* Source data:

--

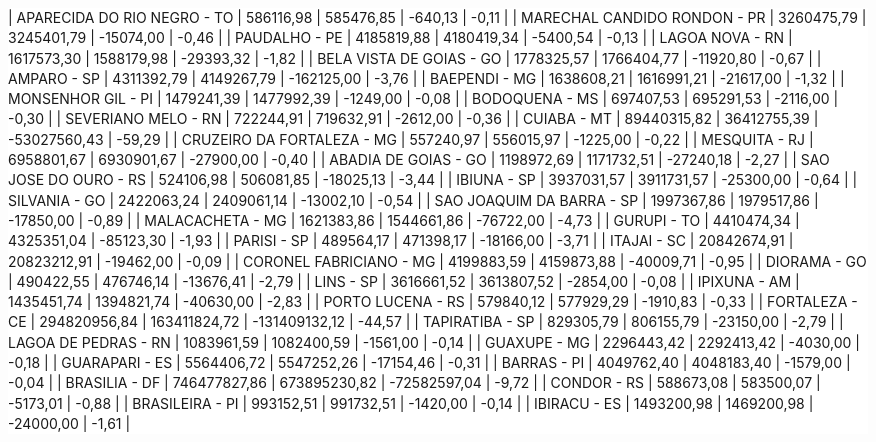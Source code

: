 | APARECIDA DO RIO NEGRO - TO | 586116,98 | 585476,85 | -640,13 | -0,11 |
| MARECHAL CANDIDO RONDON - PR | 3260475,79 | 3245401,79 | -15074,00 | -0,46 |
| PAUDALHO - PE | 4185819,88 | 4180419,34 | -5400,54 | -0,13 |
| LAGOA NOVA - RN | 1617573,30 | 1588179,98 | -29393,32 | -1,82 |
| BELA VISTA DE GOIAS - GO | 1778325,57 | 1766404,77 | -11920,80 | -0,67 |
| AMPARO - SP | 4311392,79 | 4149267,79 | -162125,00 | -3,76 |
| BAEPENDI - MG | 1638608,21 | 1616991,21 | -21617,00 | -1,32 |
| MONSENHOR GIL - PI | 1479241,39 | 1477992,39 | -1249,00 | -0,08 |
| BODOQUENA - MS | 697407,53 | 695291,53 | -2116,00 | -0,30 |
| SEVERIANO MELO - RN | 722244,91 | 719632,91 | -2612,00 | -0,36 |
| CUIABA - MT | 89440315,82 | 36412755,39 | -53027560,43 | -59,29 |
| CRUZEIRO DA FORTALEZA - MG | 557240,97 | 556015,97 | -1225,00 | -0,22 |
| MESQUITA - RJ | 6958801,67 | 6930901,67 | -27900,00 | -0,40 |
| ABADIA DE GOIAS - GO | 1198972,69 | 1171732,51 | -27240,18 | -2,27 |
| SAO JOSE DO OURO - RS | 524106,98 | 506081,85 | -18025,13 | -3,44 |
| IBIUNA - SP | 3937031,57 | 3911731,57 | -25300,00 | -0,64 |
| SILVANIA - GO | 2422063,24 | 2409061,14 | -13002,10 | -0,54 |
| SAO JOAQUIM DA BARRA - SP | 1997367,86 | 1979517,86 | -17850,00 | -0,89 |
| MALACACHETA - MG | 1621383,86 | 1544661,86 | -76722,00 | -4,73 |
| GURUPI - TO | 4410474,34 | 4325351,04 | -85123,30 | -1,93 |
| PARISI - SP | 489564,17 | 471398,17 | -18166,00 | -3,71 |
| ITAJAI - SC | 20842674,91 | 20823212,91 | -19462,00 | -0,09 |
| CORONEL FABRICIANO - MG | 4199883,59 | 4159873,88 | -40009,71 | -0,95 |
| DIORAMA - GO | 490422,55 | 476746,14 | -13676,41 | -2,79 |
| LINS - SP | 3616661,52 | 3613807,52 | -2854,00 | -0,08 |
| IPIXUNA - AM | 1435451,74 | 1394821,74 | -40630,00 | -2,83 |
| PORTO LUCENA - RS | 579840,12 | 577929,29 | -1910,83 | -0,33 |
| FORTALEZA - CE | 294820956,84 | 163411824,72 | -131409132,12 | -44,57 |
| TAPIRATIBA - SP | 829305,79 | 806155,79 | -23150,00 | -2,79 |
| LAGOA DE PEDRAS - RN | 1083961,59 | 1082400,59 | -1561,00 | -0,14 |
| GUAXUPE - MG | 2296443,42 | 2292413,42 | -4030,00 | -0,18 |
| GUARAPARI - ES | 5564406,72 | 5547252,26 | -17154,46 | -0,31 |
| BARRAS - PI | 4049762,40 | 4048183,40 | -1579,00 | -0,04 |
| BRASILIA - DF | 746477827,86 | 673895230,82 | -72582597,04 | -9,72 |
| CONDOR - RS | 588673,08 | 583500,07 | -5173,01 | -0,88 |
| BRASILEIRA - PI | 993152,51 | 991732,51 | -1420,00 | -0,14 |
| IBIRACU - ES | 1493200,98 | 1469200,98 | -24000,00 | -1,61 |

--

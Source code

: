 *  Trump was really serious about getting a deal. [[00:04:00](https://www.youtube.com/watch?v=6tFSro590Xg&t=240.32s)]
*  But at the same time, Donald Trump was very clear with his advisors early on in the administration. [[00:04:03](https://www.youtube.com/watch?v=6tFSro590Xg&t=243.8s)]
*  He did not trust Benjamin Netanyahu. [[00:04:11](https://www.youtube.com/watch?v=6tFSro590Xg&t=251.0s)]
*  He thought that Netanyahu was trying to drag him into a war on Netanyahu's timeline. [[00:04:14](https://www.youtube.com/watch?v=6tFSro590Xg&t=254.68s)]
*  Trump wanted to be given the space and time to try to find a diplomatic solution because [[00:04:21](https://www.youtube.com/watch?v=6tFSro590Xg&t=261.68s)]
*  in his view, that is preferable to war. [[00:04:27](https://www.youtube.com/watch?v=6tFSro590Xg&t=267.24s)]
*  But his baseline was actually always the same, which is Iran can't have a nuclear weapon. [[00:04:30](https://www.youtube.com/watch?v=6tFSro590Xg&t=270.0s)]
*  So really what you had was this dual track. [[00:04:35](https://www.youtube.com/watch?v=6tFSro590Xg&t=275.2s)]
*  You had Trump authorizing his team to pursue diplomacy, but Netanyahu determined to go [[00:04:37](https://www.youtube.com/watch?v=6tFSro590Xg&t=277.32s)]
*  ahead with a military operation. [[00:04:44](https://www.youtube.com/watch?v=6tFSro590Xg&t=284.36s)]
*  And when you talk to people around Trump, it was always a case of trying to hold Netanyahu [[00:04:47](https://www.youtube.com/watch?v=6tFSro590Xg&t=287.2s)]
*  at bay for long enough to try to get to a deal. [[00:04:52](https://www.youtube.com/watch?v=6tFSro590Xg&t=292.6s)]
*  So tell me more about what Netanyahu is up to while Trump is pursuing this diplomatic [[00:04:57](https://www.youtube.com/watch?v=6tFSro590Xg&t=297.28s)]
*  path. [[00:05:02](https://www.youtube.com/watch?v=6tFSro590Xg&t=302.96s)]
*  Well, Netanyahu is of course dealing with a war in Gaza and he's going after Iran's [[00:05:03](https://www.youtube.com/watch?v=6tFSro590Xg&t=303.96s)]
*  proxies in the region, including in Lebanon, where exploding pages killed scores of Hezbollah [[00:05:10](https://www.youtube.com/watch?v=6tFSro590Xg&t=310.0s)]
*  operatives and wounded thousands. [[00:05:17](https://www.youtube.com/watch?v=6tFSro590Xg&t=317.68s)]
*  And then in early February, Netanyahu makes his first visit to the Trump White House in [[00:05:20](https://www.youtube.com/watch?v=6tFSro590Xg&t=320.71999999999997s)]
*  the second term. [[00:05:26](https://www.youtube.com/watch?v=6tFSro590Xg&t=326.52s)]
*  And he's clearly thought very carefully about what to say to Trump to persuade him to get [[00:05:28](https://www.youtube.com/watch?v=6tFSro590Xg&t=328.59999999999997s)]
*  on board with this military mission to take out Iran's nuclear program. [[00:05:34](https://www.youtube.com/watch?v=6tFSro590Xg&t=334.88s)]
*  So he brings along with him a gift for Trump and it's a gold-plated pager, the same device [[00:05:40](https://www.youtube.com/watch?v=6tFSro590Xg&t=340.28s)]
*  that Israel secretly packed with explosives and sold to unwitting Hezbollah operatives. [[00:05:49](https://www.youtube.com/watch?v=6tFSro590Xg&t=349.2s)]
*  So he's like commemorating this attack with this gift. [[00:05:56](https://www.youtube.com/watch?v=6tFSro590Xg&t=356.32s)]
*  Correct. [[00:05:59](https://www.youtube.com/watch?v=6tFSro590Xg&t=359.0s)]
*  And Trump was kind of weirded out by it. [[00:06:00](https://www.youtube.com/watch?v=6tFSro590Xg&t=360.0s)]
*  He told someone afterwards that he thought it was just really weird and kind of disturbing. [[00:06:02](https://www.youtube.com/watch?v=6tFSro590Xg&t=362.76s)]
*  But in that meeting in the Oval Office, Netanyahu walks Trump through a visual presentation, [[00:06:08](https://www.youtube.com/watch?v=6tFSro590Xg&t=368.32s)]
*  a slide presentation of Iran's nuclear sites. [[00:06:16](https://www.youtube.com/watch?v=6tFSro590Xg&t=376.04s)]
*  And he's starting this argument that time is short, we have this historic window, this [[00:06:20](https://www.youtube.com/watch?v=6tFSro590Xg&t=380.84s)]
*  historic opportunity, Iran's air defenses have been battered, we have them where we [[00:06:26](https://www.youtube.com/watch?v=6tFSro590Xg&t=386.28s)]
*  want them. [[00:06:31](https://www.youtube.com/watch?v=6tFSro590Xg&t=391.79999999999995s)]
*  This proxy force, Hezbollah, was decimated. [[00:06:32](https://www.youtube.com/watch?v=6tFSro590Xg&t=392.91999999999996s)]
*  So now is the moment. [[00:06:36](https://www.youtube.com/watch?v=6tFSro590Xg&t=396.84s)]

--

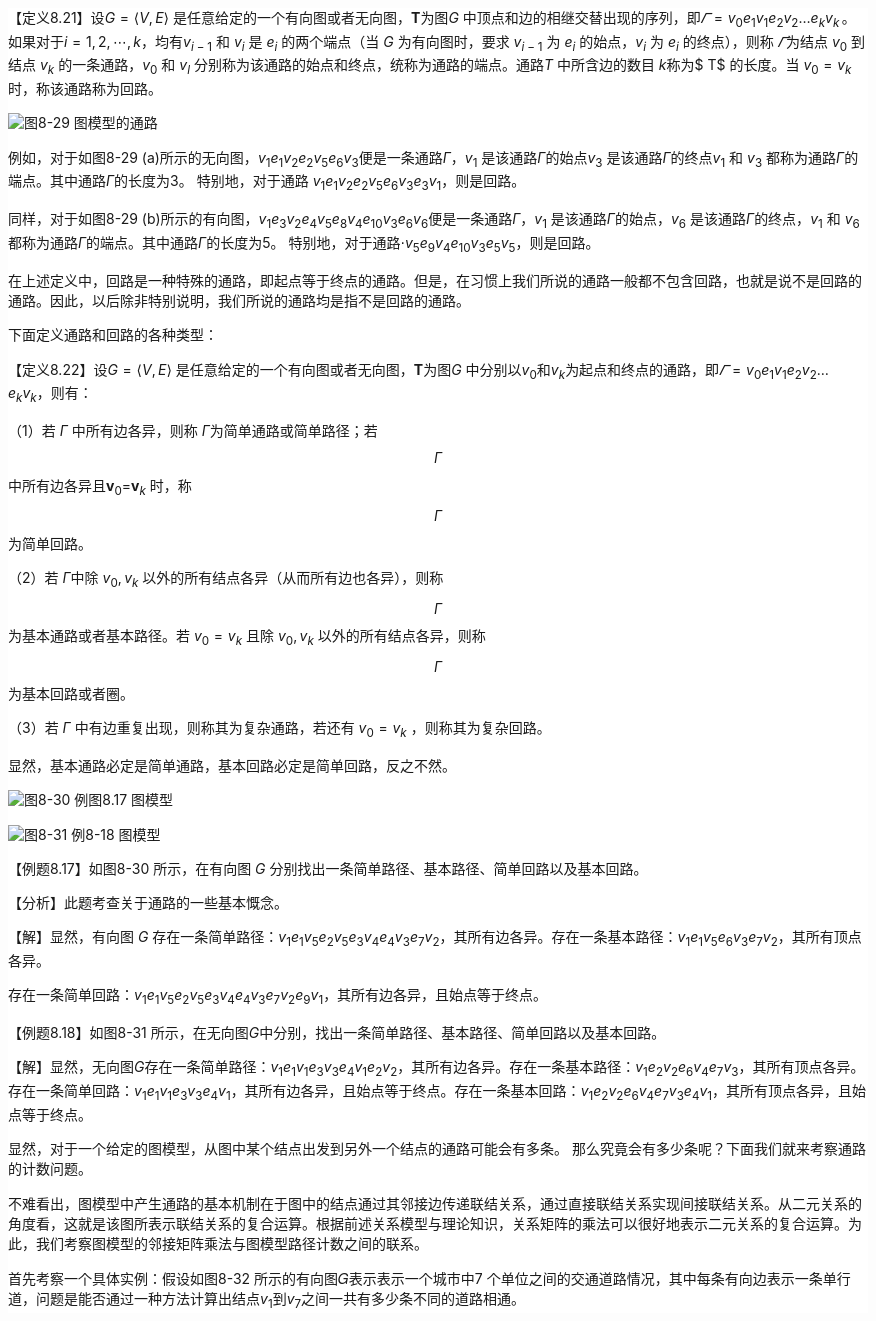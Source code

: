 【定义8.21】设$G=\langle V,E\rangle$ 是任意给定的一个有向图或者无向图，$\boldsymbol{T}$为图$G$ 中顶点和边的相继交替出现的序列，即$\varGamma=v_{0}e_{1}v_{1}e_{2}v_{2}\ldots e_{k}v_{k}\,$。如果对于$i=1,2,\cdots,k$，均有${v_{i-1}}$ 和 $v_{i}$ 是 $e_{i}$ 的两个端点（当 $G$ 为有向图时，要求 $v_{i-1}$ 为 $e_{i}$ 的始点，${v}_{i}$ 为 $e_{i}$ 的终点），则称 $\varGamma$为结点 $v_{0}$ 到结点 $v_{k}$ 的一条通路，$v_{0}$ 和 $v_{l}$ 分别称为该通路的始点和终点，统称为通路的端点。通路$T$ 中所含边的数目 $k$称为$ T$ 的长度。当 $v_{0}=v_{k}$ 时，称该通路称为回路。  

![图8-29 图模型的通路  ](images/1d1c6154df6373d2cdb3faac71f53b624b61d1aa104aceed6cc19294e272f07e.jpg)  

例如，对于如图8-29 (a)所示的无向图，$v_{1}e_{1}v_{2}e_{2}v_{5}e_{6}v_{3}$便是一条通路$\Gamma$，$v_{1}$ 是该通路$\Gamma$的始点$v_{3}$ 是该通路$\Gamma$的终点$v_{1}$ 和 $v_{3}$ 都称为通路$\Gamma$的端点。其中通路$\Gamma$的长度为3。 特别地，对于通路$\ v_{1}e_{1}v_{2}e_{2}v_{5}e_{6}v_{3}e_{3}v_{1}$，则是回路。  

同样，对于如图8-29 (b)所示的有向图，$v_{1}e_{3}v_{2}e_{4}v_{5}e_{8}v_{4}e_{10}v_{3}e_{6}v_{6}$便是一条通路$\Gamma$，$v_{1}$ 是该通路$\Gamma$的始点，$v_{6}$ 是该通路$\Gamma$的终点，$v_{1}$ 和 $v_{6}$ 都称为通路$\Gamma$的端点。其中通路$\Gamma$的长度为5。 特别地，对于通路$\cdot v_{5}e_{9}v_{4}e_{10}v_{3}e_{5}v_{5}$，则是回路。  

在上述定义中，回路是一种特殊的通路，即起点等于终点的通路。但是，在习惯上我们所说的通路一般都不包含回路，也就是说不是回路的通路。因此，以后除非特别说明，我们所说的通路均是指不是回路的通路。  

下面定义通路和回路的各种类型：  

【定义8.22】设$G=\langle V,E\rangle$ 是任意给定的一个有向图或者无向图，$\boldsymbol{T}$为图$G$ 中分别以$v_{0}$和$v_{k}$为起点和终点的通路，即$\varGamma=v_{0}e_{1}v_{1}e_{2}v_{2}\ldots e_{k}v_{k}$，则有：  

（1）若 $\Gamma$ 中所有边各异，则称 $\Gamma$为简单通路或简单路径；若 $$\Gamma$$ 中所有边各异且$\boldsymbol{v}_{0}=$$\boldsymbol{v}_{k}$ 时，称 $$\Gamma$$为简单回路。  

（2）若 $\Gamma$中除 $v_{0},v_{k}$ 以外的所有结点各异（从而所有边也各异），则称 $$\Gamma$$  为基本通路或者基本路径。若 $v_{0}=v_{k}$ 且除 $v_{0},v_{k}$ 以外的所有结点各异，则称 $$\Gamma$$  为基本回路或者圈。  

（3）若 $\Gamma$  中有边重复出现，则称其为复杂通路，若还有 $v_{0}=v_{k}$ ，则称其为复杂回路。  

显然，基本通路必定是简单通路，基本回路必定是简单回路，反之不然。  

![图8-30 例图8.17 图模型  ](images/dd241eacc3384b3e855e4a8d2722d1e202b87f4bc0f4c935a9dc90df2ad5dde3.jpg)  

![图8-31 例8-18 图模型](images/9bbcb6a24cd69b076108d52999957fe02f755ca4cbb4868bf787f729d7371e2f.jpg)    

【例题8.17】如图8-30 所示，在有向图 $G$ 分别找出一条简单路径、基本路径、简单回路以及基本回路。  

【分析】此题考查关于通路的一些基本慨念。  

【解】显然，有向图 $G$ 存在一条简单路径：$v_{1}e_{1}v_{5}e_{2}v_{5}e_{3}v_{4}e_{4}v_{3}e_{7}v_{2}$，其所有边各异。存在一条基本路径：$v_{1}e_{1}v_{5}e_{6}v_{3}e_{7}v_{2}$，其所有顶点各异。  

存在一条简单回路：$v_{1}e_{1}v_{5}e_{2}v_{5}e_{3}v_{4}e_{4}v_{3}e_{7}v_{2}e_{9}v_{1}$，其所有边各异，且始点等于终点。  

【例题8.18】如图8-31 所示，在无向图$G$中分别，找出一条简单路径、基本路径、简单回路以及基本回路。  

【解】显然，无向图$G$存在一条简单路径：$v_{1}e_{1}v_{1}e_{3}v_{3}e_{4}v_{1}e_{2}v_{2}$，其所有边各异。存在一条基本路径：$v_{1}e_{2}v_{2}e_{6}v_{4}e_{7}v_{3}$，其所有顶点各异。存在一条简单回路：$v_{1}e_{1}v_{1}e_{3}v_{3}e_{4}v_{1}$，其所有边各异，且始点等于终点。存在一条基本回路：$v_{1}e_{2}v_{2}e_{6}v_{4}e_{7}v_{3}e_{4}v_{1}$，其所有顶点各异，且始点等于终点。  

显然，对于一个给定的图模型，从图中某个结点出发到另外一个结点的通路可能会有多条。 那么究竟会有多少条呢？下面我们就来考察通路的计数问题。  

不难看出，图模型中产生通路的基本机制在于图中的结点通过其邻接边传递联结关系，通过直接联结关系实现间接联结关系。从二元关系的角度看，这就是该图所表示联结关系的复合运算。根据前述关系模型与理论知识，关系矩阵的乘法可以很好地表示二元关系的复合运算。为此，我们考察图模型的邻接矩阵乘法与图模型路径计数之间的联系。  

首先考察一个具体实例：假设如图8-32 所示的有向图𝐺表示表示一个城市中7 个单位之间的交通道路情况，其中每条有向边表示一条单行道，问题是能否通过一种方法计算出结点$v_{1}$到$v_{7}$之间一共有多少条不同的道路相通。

--

* Work order:
Among the records above, how many lines carry the string "military"? Reply with the number alone.

* Response:
2